Learn something new every day - I never realized that the “compressible element” was excluded from the height calculation.
That is what you need to know.
down here I see thresholds everyday that are any where from 1-3/4" to 2-1/4" hi, on large and small missle impact rated doors. This would be acceptable by code in Fl.
Did the builder leave out the tile and the mortar bed / concrete board for it to cut the cost?
A hazard ia a hazard.
Bingo! Code is bare minimum. In my inspection reports I have recommendations that go above and beyond “code”. My opinions, My recommendations, are just that,. they are not required but may be a good idea. i.e. I recommend railings or handrails on all exterior decks and stairs in my report… no matter how high off the ground or how few steps their are. its just makes sense to be safety conscious these days… and grandma visiting a home would be appreciative for having something to hang onto when she has to climb the two or three treads up to enter the home to see her grandkids.
I had a nice transition in this bathroom yesterday.
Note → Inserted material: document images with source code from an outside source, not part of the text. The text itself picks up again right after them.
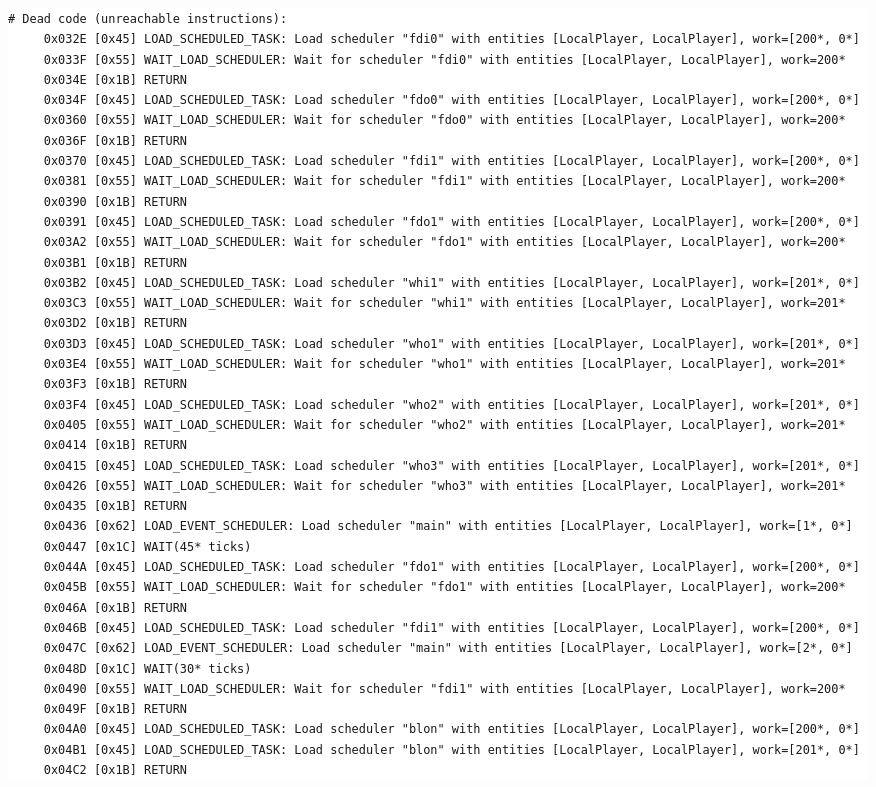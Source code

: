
```
# Dead code (unreachable instructions):
     0x032E [0x45] LOAD_SCHEDULED_TASK: Load scheduler "fdi0" with entities [LocalPlayer, LocalPlayer], work=[200*, 0*]
     0x033F [0x55] WAIT_LOAD_SCHEDULER: Wait for scheduler "fdi0" with entities [LocalPlayer, LocalPlayer], work=200*
     0x034E [0x1B] RETURN
     0x034F [0x45] LOAD_SCHEDULED_TASK: Load scheduler "fdo0" with entities [LocalPlayer, LocalPlayer], work=[200*, 0*]
     0x0360 [0x55] WAIT_LOAD_SCHEDULER: Wait for scheduler "fdo0" with entities [LocalPlayer, LocalPlayer], work=200*
     0x036F [0x1B] RETURN
     0x0370 [0x45] LOAD_SCHEDULED_TASK: Load scheduler "fdi1" with entities [LocalPlayer, LocalPlayer], work=[200*, 0*]
     0x0381 [0x55] WAIT_LOAD_SCHEDULER: Wait for scheduler "fdi1" with entities [LocalPlayer, LocalPlayer], work=200*
     0x0390 [0x1B] RETURN
     0x0391 [0x45] LOAD_SCHEDULED_TASK: Load scheduler "fdo1" with entities [LocalPlayer, LocalPlayer], work=[200*, 0*]
     0x03A2 [0x55] WAIT_LOAD_SCHEDULER: Wait for scheduler "fdo1" with entities [LocalPlayer, LocalPlayer], work=200*
     0x03B1 [0x1B] RETURN
     0x03B2 [0x45] LOAD_SCHEDULED_TASK: Load scheduler "whi1" with entities [LocalPlayer, LocalPlayer], work=[201*, 0*]
     0x03C3 [0x55] WAIT_LOAD_SCHEDULER: Wait for scheduler "whi1" with entities [LocalPlayer, LocalPlayer], work=201*
     0x03D2 [0x1B] RETURN
     0x03D3 [0x45] LOAD_SCHEDULED_TASK: Load scheduler "who1" with entities [LocalPlayer, LocalPlayer], work=[201*, 0*]
     0x03E4 [0x55] WAIT_LOAD_SCHEDULER: Wait for scheduler "who1" with entities [LocalPlayer, LocalPlayer], work=201*
     0x03F3 [0x1B] RETURN
     0x03F4 [0x45] LOAD_SCHEDULED_TASK: Load scheduler "who2" with entities [LocalPlayer, LocalPlayer], work=[201*, 0*]
     0x0405 [0x55] WAIT_LOAD_SCHEDULER: Wait for scheduler "who2" with entities [LocalPlayer, LocalPlayer], work=201*
     0x0414 [0x1B] RETURN
     0x0415 [0x45] LOAD_SCHEDULED_TASK: Load scheduler "who3" with entities [LocalPlayer, LocalPlayer], work=[201*, 0*]
     0x0426 [0x55] WAIT_LOAD_SCHEDULER: Wait for scheduler "who3" with entities [LocalPlayer, LocalPlayer], work=201*
     0x0435 [0x1B] RETURN
     0x0436 [0x62] LOAD_EVENT_SCHEDULER: Load scheduler "main" with entities [LocalPlayer, LocalPlayer], work=[1*, 0*]
     0x0447 [0x1C] WAIT(45* ticks)
     0x044A [0x45] LOAD_SCHEDULED_TASK: Load scheduler "fdo1" with entities [LocalPlayer, LocalPlayer], work=[200*, 0*]
     0x045B [0x55] WAIT_LOAD_SCHEDULER: Wait for scheduler "fdo1" with entities [LocalPlayer, LocalPlayer], work=200*
     0x046A [0x1B] RETURN
     0x046B [0x45] LOAD_SCHEDULED_TASK: Load scheduler "fdi1" with entities [LocalPlayer, LocalPlayer], work=[200*, 0*]
     0x047C [0x62] LOAD_EVENT_SCHEDULER: Load scheduler "main" with entities [LocalPlayer, LocalPlayer], work=[2*, 0*]
     0x048D [0x1C] WAIT(30* ticks)
     0x0490 [0x55] WAIT_LOAD_SCHEDULER: Wait for scheduler "fdi1" with entities [LocalPlayer, LocalPlayer], work=200*
     0x049F [0x1B] RETURN
     0x04A0 [0x45] LOAD_SCHEDULED_TASK: Load scheduler "blon" with entities [LocalPlayer, LocalPlayer], work=[200*, 0*]
     0x04B1 [0x45] LOAD_SCHEDULED_TASK: Load scheduler "blon" with entities [LocalPlayer, LocalPlayer], work=[201*, 0*]
     0x04C2 [0x1B] RETURN
```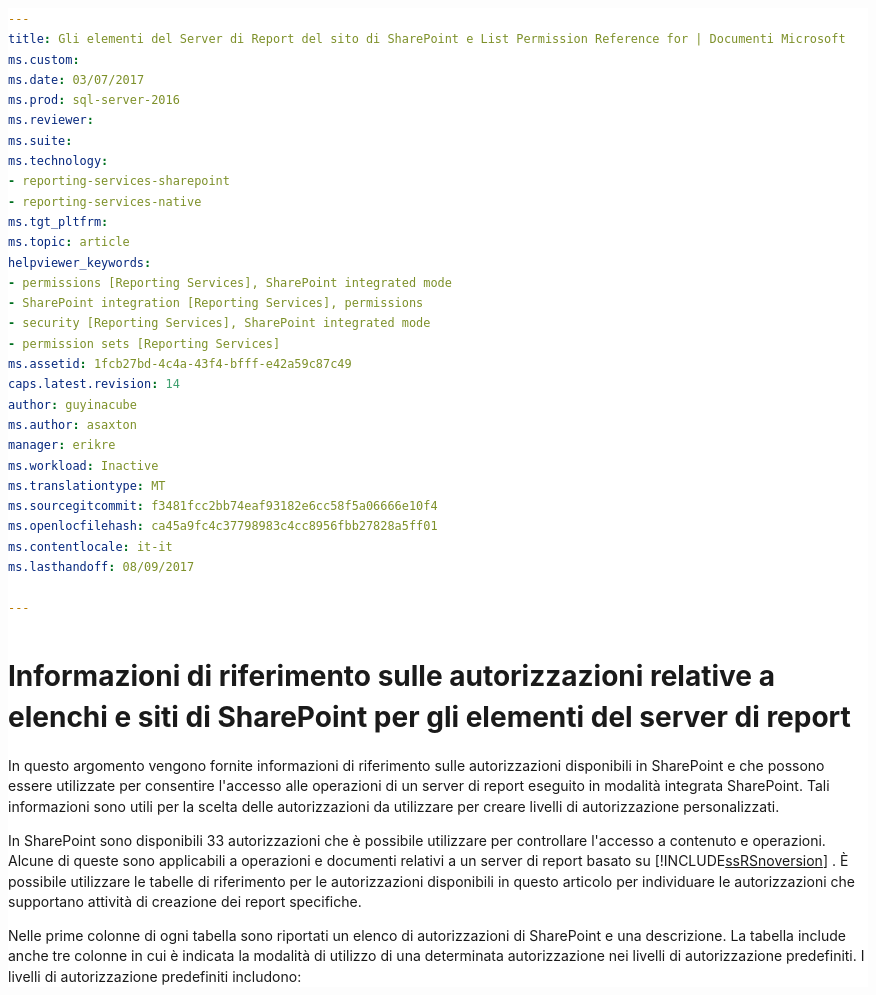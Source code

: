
 ```yaml
---
title: Gli elementi del Server di Report del sito di SharePoint e List Permission Reference for | Documenti Microsoft
ms.custom: 
ms.date: 03/07/2017
ms.prod: sql-server-2016
ms.reviewer: 
ms.suite: 
ms.technology:
- reporting-services-sharepoint
- reporting-services-native
ms.tgt_pltfrm: 
ms.topic: article
helpviewer_keywords:
- permissions [Reporting Services], SharePoint integrated mode
- SharePoint integration [Reporting Services], permissions
- security [Reporting Services], SharePoint integrated mode
- permission sets [Reporting Services]
ms.assetid: 1fcb27bd-4c4a-43f4-bfff-e42a59c87c49
caps.latest.revision: 14
author: guyinacube
ms.author: asaxton
manager: erikre
ms.workload: Inactive
ms.translationtype: MT
ms.sourcegitcommit: f3481fcc2bb74eaf93182e6cc58f5a06666e10f4
ms.openlocfilehash: ca45a9fc4c37798983c4cc8956fbb27828a5ff01
ms.contentlocale: it-it
ms.lasthandoff: 08/09/2017

---
```

# <a name="sharepoint-site-and-list-permission-reference-for-report-server-items"></a>Informazioni di riferimento sulle autorizzazioni relative a elenchi e siti di SharePoint per gli elementi del server di report
  In questo argomento vengono fornite informazioni di riferimento sulle autorizzazioni disponibili in SharePoint e che possono essere utilizzate per consentire l'accesso alle operazioni di un server di report eseguito in modalità integrata SharePoint. Tali informazioni sono utili per la scelta delle autorizzazioni da utilizzare per creare livelli di autorizzazione personalizzati.  
  
 In SharePoint sono disponibili 33 autorizzazioni che è possibile utilizzare per controllare l'accesso a contenuto e operazioni. Alcune di queste sono applicabili a operazioni e documenti relativi a un server di report basato su [!INCLUDE[ssRSnoversion](../../includes/ssrsnoversion-md.md)] . È possibile utilizzare le tabelle di riferimento per le autorizzazioni disponibili in questo articolo per individuare le autorizzazioni che supportano attività di creazione dei report specifiche.  
  
 Nelle prime colonne di ogni tabella sono riportati un elenco di autorizzazioni di SharePoint e una descrizione. La tabella include anche tre colonne in cui è indicata la modalità di utilizzo di una determinata autorizzazione nei livelli di autorizzazione predefiniti. I livelli di autorizzazione predefiniti includono:  
  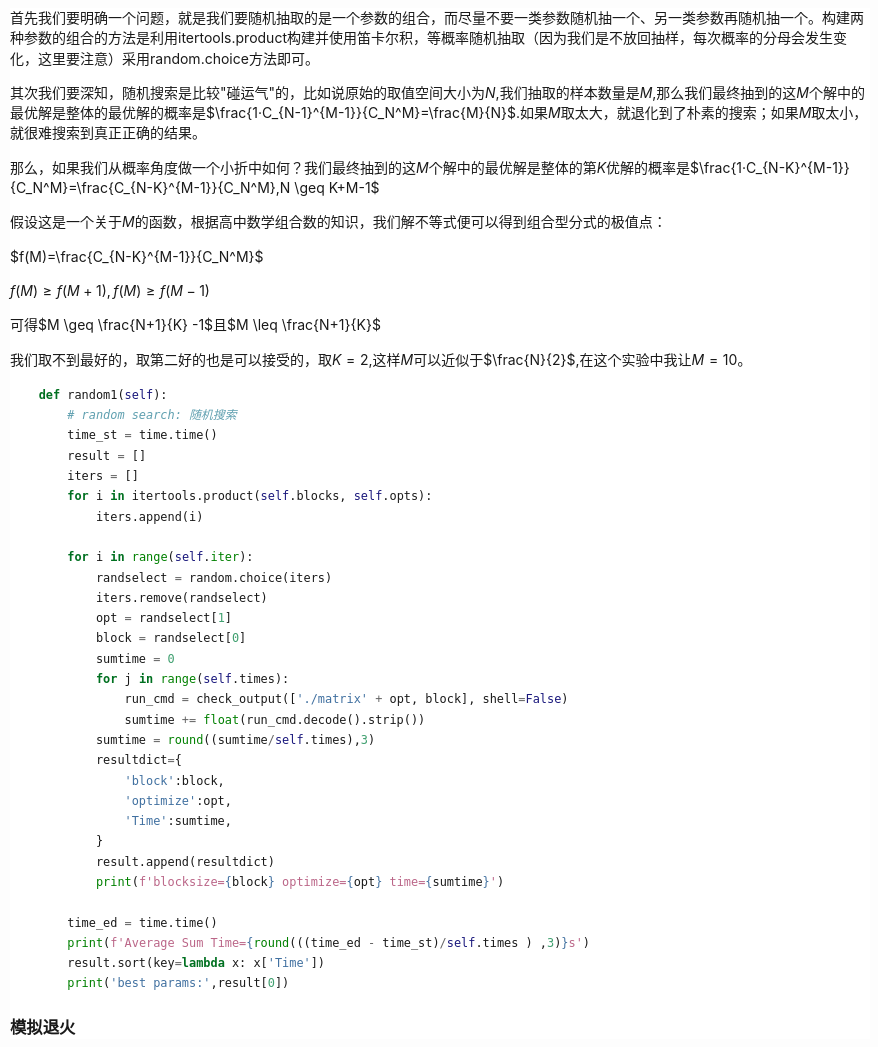 首先我们要明确一个问题，就是我们要随机抽取的是一个参数的组合，而尽量不要一类参数随机抽一个、另一类参数再随机抽一个。构建两种参数的组合的方法是利用itertools.product构建并使用笛卡尔积，等概率随机抽取（因为我们是不放回抽样，每次概率的分母会发生变化，这里要注意）采用random.choice方法即可。

其次我们要深知，随机搜索是比较"碰运气"的，比如说原始的取值空间大小为$N$,我们抽取的样本数量是$M$,那么我们最终抽到的这$M$个解中的最优解是整体的最优解的概率是$\frac{1·C_{N-1}^{M-1}}{C_N^M}=\frac{M}{N}$.如果$M$取太大，就退化到了朴素的搜索；如果$M$取太小，就很难搜索到真正正确的结果。

那么，如果我们从概率角度做一个小折中如何？我们最终抽到的这$M$个解中的最优解是整体的第$K$优解的概率是$\frac{1·C_{N-K}^{M-1}}{C_N^M}=\frac{C_{N-K}^{M-1}}{C_N^M},N \geq K+M-1$

假设这是一个关于$M$的函数，根据高中数学组合数的知识，我们解不等式便可以得到组合型分式的极值点：

$f(M)=\frac{C_{N-K}^{M-1}}{C_N^M}$

$f(M) \geq f(M+1),f(M) \geq f(M-1)$

可得$M \geq \frac{N+1}{K} -1$且$M \leq \frac{N+1}{K}$

我们取不到最好的，取第二好的也是可以接受的，取$K=2$,这样$M$可以近似于$\frac{N}{2}$,在这个实验中我让$M=10$。

```python
    def random1(self):
        # random search: 随机搜索
        time_st = time.time()
        result = []
        iters = []
        for i in itertools.product(self.blocks, self.opts):
            iters.append(i)
        
        for i in range(self.iter):
            randselect = random.choice(iters)
            iters.remove(randselect)
            opt = randselect[1]
            block = randselect[0]
            sumtime = 0
            for j in range(self.times):
                run_cmd = check_output(['./matrix' + opt, block], shell=False)
                sumtime += float(run_cmd.decode().strip())
            sumtime = round((sumtime/self.times),3)
            resultdict={
                'block':block,
                'optimize':opt,
                'Time':sumtime,
            }
            result.append(resultdict)
            print(f'blocksize={block} optimize={opt} time={sumtime}')
        
        time_ed = time.time()
        print(f'Average Sum Time={round(((time_ed - time_st)/self.times ) ,3)}s')
        result.sort(key=lambda x: x['Time'])
        print('best params:',result[0])
```



### 模拟退火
Right at 2". :shock:
I recommended that they install a handrail on the door jamb.
That extra piece was needed?
I hope it was not put there to cover up the doors short comings
I wonder if they could have a tapered section on the interior side myself.?
Brian, don’t be so hard on them, the Carpenter has not had a chance to come build the ramp yet.
The tile setter said that all he knew how to do was mud set tile and thin set installations is the cheap way to go.